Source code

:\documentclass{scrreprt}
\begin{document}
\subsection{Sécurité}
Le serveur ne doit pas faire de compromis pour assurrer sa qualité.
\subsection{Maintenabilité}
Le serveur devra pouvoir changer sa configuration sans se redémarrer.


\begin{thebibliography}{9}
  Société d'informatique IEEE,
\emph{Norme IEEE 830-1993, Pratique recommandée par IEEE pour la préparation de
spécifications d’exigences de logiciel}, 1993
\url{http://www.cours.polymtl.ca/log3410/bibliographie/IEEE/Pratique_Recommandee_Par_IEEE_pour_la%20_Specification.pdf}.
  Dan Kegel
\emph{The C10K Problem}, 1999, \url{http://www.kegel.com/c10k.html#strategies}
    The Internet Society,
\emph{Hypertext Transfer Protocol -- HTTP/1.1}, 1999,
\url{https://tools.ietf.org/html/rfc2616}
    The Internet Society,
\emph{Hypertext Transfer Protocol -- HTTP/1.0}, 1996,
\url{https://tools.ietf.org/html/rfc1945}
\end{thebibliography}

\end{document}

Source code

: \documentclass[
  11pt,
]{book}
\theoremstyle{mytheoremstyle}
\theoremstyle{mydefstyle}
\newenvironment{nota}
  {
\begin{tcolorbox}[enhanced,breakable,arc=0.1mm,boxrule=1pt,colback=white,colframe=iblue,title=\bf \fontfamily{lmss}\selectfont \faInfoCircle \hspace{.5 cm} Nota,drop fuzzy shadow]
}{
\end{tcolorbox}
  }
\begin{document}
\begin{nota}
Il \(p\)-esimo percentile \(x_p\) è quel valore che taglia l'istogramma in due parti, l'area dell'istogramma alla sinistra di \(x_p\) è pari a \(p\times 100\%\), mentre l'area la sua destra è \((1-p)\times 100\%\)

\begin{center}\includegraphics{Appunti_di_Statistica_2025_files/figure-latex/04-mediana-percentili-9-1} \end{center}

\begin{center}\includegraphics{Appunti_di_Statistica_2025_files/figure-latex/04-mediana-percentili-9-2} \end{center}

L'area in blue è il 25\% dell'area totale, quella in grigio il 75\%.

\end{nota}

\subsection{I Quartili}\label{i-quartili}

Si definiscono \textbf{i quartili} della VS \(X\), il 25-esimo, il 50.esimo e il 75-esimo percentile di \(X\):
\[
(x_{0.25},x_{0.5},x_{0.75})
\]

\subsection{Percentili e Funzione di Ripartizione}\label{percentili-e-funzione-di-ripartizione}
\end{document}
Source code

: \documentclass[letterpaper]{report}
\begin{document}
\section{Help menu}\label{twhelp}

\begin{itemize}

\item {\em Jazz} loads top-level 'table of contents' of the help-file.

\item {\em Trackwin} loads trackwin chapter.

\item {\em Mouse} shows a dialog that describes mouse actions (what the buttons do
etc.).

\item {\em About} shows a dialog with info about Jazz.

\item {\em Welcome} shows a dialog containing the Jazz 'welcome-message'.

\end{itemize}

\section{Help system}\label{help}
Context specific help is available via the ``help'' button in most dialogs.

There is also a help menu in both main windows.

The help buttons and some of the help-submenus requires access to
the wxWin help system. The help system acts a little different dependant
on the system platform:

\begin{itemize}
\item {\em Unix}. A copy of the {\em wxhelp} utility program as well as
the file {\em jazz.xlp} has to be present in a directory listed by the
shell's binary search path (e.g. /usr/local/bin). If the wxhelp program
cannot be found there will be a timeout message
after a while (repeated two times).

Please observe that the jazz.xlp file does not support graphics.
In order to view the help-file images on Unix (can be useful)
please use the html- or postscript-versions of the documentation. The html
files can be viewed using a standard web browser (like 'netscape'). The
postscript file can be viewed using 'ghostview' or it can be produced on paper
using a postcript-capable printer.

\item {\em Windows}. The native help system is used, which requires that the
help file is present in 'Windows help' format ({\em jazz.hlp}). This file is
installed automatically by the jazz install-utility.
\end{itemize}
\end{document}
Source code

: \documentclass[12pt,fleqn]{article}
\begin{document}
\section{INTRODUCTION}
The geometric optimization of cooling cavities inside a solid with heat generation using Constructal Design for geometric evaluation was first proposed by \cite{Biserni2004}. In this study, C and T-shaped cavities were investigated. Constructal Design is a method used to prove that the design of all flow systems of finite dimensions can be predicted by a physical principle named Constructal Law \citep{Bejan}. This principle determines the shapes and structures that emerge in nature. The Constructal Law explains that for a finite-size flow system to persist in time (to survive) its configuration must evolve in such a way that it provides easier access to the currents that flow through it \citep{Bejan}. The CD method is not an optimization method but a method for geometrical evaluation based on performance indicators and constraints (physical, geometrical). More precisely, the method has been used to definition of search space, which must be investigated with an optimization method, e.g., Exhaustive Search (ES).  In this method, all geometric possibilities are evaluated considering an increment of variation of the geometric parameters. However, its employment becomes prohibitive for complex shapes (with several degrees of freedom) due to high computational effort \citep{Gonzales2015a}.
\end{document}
***
• **What the task requires**:
Your answer must be every line from the entries that contains the string "subsection", copied as it stands.

• **Answer section**:
\subsection{Sécurité}
\subsection{Maintenabilité}
\subsection{I Quartili}\label{i-quartili}
\subsection{Percentili e Funzione di Ripartizione}\label{percentili-e-funzione-di-ripartizione}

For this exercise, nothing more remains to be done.